U-Plex is used along with MSD’s Multi-Spot® immunoassay plates, which support multiplex assays in 96- and 384-well formats.
“Each well of the MSD Multi-Spot® plates has the capacity for 10 unique spots to measure 10 different analytes,” details Dr. Coats. “MSD’s platform assists with the challenges of multiplexing and reproducibility in biomarker development.
“A positional camera is used in the plate reader to determine the signal from each of the 10 spots in the well. ECL technology has very low background and cross-signaling for great sensitivity. Many of the commercially available ELISAs are colorimetric in nature and do not allow detection at the picogram level of protein concentration.
“Technology from Meso Scale Discovery permits measurement of a very large dynamic range of multiple targets in the same well. This is beneficial for our customers who have a very limited sample size, say from a biobank.”
Stringency is a keystone of biomarker validation. Despite these challenges, much progress is being made in characterizing and qualification of biomarkers for a variety of applications.
Biomarker Validation and Qualification—the FDA Way
“One must be careful to distinguish between validation and qualification,” states Mahmoud Loghman-Adham, Ph.D., medicaldirector, Shire. “There are carefully defined regulatory pathways for biomarker validation and qualification.”
According to one review (Hunter et al., Current Drug Targets), validation is the process of assessing the biomarker and its measurement performance characteristics, and determining the range of conditions under which the biomarker will give reproducible and accurate data, whereas qualification is the evidentiary process of linking a biomarker with biological processes and clinical end points. In short, validation is about a biomarker’s performance metrics, whereas qualification is about a biomarker’s approved meaning.
“Validation is the process of showing that the biomarker accurately predicts the diagnosis, prognosis, or clinical endpoint in question,” explains Dr. Loghman-Adham. “Qualification requires interaction with regulatory health authorities such as the FDA. It is a laborious process that normally requires a consortium to be formed between academia and industry to bring a biomarker to fruition.”

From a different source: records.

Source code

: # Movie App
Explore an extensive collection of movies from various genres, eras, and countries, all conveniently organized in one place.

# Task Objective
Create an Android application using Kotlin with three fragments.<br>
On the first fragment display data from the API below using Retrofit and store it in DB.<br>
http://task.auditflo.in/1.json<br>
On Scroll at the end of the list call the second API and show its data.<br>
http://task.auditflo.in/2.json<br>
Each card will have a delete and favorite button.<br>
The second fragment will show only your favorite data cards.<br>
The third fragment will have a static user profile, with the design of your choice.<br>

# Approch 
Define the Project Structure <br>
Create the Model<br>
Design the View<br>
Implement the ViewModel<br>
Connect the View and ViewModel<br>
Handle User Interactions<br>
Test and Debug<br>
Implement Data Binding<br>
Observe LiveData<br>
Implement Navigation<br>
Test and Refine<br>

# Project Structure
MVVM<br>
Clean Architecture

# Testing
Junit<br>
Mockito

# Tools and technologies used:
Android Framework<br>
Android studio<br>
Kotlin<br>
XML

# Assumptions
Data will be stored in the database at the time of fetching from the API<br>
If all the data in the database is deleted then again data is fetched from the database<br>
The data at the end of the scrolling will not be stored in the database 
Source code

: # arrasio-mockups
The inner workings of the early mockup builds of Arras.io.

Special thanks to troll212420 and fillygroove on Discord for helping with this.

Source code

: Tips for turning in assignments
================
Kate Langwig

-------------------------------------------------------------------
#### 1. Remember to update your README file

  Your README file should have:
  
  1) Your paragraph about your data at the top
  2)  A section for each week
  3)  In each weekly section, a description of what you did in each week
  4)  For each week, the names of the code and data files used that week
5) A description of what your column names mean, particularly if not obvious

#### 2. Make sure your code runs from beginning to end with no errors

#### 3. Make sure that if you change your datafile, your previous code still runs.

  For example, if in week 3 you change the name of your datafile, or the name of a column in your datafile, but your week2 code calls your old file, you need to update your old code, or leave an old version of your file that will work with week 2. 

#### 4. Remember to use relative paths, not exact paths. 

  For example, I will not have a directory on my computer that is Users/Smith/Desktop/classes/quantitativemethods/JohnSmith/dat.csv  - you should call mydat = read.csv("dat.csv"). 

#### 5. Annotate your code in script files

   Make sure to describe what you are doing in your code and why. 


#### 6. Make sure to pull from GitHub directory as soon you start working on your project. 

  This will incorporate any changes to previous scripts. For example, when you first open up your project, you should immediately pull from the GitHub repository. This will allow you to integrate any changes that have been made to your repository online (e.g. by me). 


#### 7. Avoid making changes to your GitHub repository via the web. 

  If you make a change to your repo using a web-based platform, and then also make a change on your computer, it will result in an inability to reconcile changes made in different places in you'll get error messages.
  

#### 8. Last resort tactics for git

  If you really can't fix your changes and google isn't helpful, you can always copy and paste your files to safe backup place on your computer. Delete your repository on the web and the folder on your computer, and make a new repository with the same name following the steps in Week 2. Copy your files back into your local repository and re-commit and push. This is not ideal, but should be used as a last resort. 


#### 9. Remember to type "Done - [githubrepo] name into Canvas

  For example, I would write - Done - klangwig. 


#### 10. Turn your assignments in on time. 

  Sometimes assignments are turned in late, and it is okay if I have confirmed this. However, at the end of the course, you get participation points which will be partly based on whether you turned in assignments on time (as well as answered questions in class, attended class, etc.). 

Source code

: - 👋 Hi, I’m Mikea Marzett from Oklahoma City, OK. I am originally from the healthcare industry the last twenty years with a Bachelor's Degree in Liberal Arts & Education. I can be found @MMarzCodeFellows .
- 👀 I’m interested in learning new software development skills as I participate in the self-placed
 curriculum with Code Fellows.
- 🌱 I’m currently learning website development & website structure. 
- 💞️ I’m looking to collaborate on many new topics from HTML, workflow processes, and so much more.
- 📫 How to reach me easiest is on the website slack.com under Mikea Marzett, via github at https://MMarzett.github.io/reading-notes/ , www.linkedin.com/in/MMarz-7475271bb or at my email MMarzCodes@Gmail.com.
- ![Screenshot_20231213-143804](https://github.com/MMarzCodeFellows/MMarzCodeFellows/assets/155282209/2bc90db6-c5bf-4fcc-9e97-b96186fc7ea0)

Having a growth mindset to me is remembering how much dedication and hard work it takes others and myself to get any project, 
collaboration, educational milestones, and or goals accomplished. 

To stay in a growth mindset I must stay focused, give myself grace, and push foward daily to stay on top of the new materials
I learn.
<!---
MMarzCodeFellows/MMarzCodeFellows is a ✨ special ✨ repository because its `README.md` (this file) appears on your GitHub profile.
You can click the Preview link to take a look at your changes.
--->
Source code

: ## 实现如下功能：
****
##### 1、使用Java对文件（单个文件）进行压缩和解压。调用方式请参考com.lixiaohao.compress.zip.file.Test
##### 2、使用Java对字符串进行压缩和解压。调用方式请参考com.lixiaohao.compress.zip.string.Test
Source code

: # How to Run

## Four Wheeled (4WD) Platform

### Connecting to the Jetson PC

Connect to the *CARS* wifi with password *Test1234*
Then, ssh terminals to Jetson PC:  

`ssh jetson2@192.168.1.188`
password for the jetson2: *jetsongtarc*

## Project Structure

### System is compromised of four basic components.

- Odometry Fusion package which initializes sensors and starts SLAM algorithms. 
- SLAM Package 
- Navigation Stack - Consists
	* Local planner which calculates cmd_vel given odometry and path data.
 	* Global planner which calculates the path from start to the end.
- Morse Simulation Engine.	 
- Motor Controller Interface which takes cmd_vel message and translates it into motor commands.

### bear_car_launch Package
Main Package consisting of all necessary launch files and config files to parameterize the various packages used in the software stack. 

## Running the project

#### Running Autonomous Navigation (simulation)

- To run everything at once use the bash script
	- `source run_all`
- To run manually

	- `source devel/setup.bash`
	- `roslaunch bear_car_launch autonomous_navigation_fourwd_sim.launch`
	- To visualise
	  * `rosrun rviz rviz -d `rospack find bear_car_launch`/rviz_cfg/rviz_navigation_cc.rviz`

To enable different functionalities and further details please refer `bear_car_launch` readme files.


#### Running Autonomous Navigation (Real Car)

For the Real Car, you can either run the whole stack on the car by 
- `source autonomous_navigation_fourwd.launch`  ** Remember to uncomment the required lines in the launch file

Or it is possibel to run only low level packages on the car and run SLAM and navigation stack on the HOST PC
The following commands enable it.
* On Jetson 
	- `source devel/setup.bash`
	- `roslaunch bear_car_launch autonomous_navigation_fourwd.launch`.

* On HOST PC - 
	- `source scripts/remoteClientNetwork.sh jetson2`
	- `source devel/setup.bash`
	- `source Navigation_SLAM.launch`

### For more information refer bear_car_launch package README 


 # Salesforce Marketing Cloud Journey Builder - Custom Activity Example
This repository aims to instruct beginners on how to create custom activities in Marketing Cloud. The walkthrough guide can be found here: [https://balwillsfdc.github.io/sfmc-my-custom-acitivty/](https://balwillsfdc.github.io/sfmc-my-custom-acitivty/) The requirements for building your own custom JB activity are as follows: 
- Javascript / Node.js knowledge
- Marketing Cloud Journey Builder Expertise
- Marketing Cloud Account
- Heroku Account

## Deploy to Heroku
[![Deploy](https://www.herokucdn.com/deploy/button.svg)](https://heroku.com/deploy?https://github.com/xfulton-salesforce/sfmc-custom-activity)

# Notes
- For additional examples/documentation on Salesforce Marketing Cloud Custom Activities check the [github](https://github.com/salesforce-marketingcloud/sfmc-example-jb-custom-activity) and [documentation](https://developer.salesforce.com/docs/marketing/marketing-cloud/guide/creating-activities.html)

The FDA has established detailed guidelines for the validation and qualification of biomarkers. For example, in 2013, the FDA updated its Bioanalytical Method Validation document by issuing a draft guidance that included biomarkers and diagnostics. The FDA has also established the Biomarker Qualification Program, which handles requests for regulatory qualification of a biomarker for a particular “context of use” in drug development. Once a biomarker has been approved through this process, it can then be employed in clinical trials, as a companion diagnostic, and for other health-based situations.